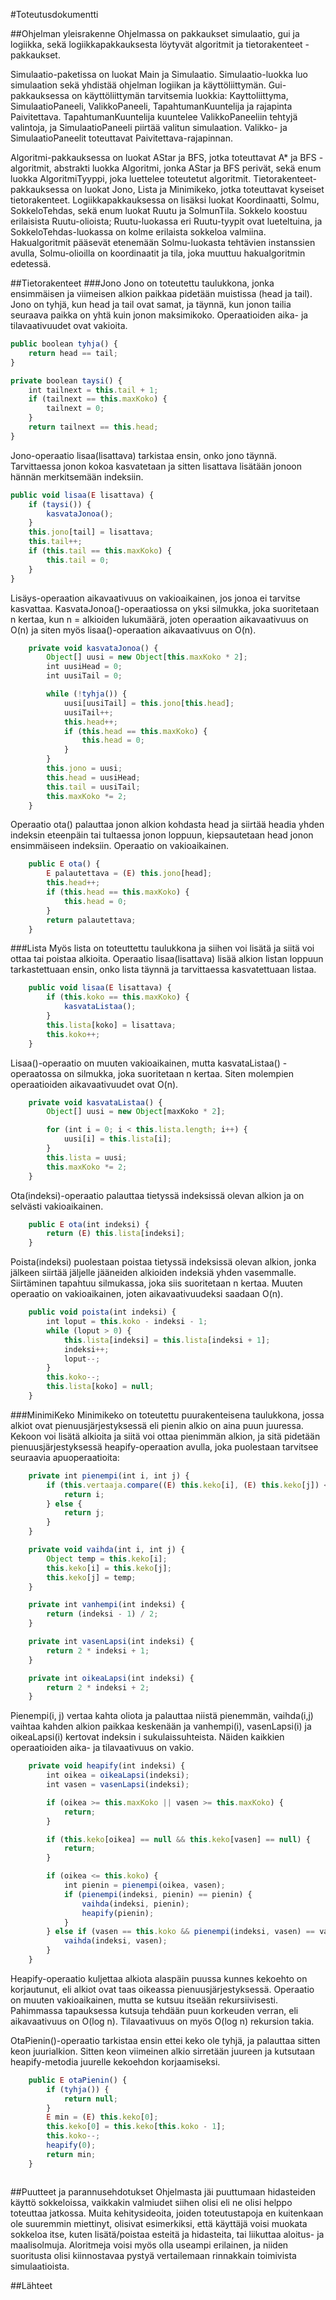 #Toteutusdokumentti

##Ohjelman yleisrakenne
Ohjelmassa on pakkaukset simulaatio, gui ja logiikka, sekä logiikkapakkauksesta löytyvät algoritmit ja tietorakenteet -pakkaukset.

Simulaatio-paketissa on luokat Main ja Simulaatio. Simulaatio-luokka luo simulaation sekä yhdistää ohjelman logiikan ja käyttöliittymän. Gui-pakkauksessa on käyttöliittymän tarvitsemia luokkia: Kayttoliittyma, SimulaatioPaneeli, ValikkoPaneeli, TapahtumanKuuntelija ja rajapinta Paivitettava. TapahtumanKuuntelija kuuntelee ValikkoPaneeliin tehtyjä valintoja, ja SimulaatioPaneeli piirtää valitun simulaation. Valikko- ja SimulaatioPaneelit toteuttavat Paivitettava-rajapinnan.

Algoritmi-pakkauksessa on luokat AStar ja BFS, jotka toteuttavat A\* ja BFS -algoritmit, abstrakti luokka Algoritmi, jonka AStar ja BFS perivät, sekä enum luokka AlgoritmiTyyppi, joka luettelee toteutetut algoritmit. Tietorakenteet-pakkauksessa on luokat Jono, Lista ja Minimikeko, jotka toteuttavat kyseiset tietorakenteet. Logiikkapakkauksessa on lisäksi luokat Koordinaatti, Solmu, SokkeloTehdas, sekä enum luokat Ruutu ja SolmunTila. Sokkelo koostuu erilaisista Ruutu-olioista; Ruutu-luokassa eri Ruutu-tyypit ovat lueteltuina, ja SokkeloTehdas-luokassa on kolme erilaista sokkeloa valmiina. Hakualgoritmit pääsevät etenemään Solmu-luokasta tehtävien instanssien avulla, Solmu-olioilla on koordinaatit ja tila, joka muuttuu hakualgoritmin edetessä.

##Tietorakenteet
###Jono
Jono on toteutettu taulukkona, jonka ensimmäisen ja viimeisen alkion paikkaa pidetään muistissa (head ja tail). 
Jono on tyhjä, kun head ja tail ovat samat, ja täynnä, kun jonon tailia seuraava paikka on yhtä kuin jonon maksimikoko.
Operaatioiden aika- ja tilavaativuudet ovat vakioita.

```javascript
public boolean tyhja() {
    return head == tail;
}
```

```javascript
private boolean taysi() {
    int tailnext = this.tail + 1;
    if (tailnext == this.maxKoko) {
        tailnext = 0;
    }
    return tailnext == this.head;
}
```

Jono-operaatio lisaa(lisattava) tarkistaa ensin, onko jono täynnä. Tarvittaessa jonon kokoa kasvatetaan ja sitten lisattava lisätään jonoon hännän merkitsemään indeksiin.

```javascript
public void lisaa(E lisattava) {
    if (taysi()) {
        kasvataJonoa();
    }
    this.jono[tail] = lisattava;
    this.tail++;
    if (this.tail == this.maxKoko) {
        this.tail = 0;
    }
}
```
Lisäys-operaation aikavaativuus on vakioaikainen, jos jonoa ei tarvitse kasvattaa. KasvataJonoa()-operaatiossa on yksi silmukka, joka suoritetaan n kertaa, kun n = alkioiden lukumäärä, joten operaation aikavaativuus on O(n) ja siten myös lisaa()-operaation aikavaativuus on O(n).
```javascript
    private void kasvataJonoa() {
        Object[] uusi = new Object[this.maxKoko * 2];
        int uusiHead = 0;
        int uusiTail = 0;

        while (!tyhja()) {
            uusi[uusiTail] = this.jono[this.head];
            uusiTail++;
            this.head++;
            if (this.head == this.maxKoko) {
                this.head = 0;
            }
        }
        this.jono = uusi;
        this.head = uusiHead;
        this.tail = uusiTail;
        this.maxKoko *= 2;
    }
```
Operaatio ota() palauttaa jonon alkion kohdasta head ja siirtää headia yhden indeksin eteenpäin tai tultaessa jonon loppuun, kiepsautetaan head jonon ensimmäiseen indeksiin. Operaatio on vakioaikainen.
```javascript
    public E ota() {
        E palautettava = (E) this.jono[head];
        this.head++;
        if (this.head == this.maxKoko) {
            this.head = 0;
        }
        return palautettava;
    }
```

###Lista
Myös lista on toteuttettu taulukkona ja siihen voi lisätä ja siitä voi ottaa tai poistaa alkioita.
Operaatio lisaa(lisattava) lisää alkion listan loppuun tarkastettuaan ensin, onko lista täynnä ja tarvittaessa kasvatettuaan listaa. 

```javascript
    public void lisaa(E lisattava) {
        if (this.koko == this.maxKoko) {
            kasvataListaa();
        }
        this.lista[koko] = lisattava;
        this.koko++;
    }
```
Lisaa()-operaatio on muuten vakioaikainen, mutta kasvataListaa() -operaatossa on silmukka, joka suoritetaan n kertaa. Siten molempien operaatioiden aikavaativuudet ovat O(n).
```javascript
    private void kasvataListaa() {
        Object[] uusi = new Object[maxKoko * 2];

        for (int i = 0; i < this.lista.length; i++) {
            uusi[i] = this.lista[i];
        }
        this.lista = uusi;
        this.maxKoko *= 2;
    }
```
Ota(indeksi)-operaatio palauttaa tietyssä indeksissä olevan alkion ja on selvästi vakioaikainen.
```javascript
    public E ota(int indeksi) {
        return (E) this.lista[indeksi];
    }
```
Poista(indeksi) puolestaan poistaa tietyssä indeksissä olevan alkion, jonka jälkeen siirtää jäljelle jääneiden alkioiden indeksiä yhden vasemmalle. Siirtäminen tapahtuu silmukassa, joka siis suoritetaan n kertaa. Muuten operaatio on vakioaikainen, joten aikavaativuudeksi saadaan O(n).
```javascript
    public void poista(int indeksi) {
        int loput = this.koko - indeksi - 1;
        while (loput > 0) {
            this.lista[indeksi] = this.lista[indeksi + 1];
            indeksi++;
            loput--;
        }
        this.koko--;
        this.lista[koko] = null;
    }
```
###MinimiKeko
Minimikeko on toteutettu puurakenteisena taulukkona, jossa alkiot ovat pienuusjärjestyksessä eli pienin alkio on aina puun juuressa. Kekoon voi lisätä alkioita ja siitä voi ottaa pienimmän alkion, ja sitä pidetään pienuusjärjestyksessä heapify-operaation avulla, joka puolestaan tarvitsee seuraavia apuoperaatioita:

```javascript
    private int pienempi(int i, int j) {
        if (this.vertaaja.compare((E) this.keko[i], (E) this.keko[j]) < 0) {
            return i;
        } else {
            return j;
        }
    }

    private void vaihda(int i, int j) {
        Object temp = this.keko[i];
        this.keko[i] = this.keko[j];
        this.keko[j] = temp;
    }

    private int vanhempi(int indeksi) {
        return (indeksi - 1) / 2;
    }

    private int vasenLapsi(int indeksi) {
        return 2 * indeksi + 1;
    }

    private int oikeaLapsi(int indeksi) {
        return 2 * indeksi + 2;
    }
```
Pienempi(i, j) vertaa kahta oliota ja palauttaa niistä pienemmän, vaihda(i,j) vaihtaa kahden alkion paikkaa keskenään ja vanhempi(i), vasenLapsi(i) ja oikeaLapsi(i) kertovat indeksin i sukulaissuhteista. Näiden kaikkien operaatioiden aika- ja tilavaativuus on vakio.

```javascript
    private void heapify(int indeksi) {
        int oikea = oikeaLapsi(indeksi);
        int vasen = vasenLapsi(indeksi);

        if (oikea >= this.maxKoko || vasen >= this.maxKoko) {
            return;
        }

        if (this.keko[oikea] == null && this.keko[vasen] == null) {
            return;
        }

        if (oikea <= this.koko) {
            int pienin = pienempi(oikea, vasen);
            if (pienempi(indeksi, pienin) == pienin) {
                vaihda(indeksi, pienin);
                heapify(pienin);
            }
        } else if (vasen == this.koko && pienempi(indeksi, vasen) == vasen) {
            vaihda(indeksi, vasen);
        }
    }
```
Heapify-operaatio kuljettaa alkiota alaspäin puussa kunnes kekoehto on korjautunut, eli alkiot ovat taas oikeassa pienuusjärjestyksessä. Operaatio on muuten vakioaikainen, mutta se kutsuu itseään rekursiivisesti. Pahimmassa tapauksessa kutsuja tehdään puun korkeuden verran, eli aikavaativuus on O(log n). Tilavaativuus on myös O(log n) rekursion takia.

OtaPienin()-operaatio tarkistaa ensin ettei keko ole tyhjä, ja palauttaa sitten keon juurialkion. Sitten keon viimeinen alkio sirretään juureen ja kutsutaan heapify-metodia juurelle kekoehdon korjaamiseksi.
```javascript
    public E otaPienin() {
        if (tyhja()) {
            return null;
        }
        E min = (E) this.keko[0];
        this.keko[0] = this.keko[this.koko - 1];
        this.koko--;
        heapify(0);
        return min;
    }
```
```javascript
```

##Puutteet ja parannusehdotukset
Ohjelmasta jäi puuttumaan hidasteiden käyttö sokkeloissa, vaikkakin valmiudet siihen olisi eli ne olisi helppo toteuttaa jatkossa.  Muita kehitysideoita, joiden toteutustapoja en kuitenkaan ole suuremmin miettinyt, olisivat esimerkiksi, että käyttäjä voisi muokata sokkeloa itse, kuten lisätä/poistaa esteitä ja hidasteita, tai liikuttaa aloitus- ja maalisolmuja. Aloritmeja voisi myös olla useampi erilainen, ja niiden suoritusta olisi kiinnostavaa pystyä vertailemaan rinnakkain toimivista simulaatioista.

##Lähteet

[PROBLEM TO WORK ON]: What is needed is an exact copy of the lines from the start of the records through the line containing "Simulaatio-paketissa on luokat", with no pictures.

[ANSWER BOX]:
 #Toteutusdokumentti

##Ohjelman yleisrakenne
Ohjelmassa on pakkaukset simulaatio, gui ja logiikka, sekä logiikkapakkauksesta löytyvät algoritmit ja tietorakenteet -pakkaukset.

Simulaatio-paketissa on luokat Main ja Simulaatio. Simulaatio-luokka luo simulaation sekä yhdistää ohjelman logiikan ja käyttöliittymän. Gui-pakkauksessa on käyttöliittymän tarvitsemia luokkia: Kayttoliittyma, SimulaatioPaneeli, ValikkoPaneeli, TapahtumanKuuntelija ja rajapinta Paivitettava. TapahtumanKuuntelija kuuntelee ValikkoPaneeliin tehtyjä valintoja, ja SimulaatioPaneeli piirtää valitun simulaation. Valikko- ja SimulaatioPaneelit toteuttavat Paivitettava-rajapinnan.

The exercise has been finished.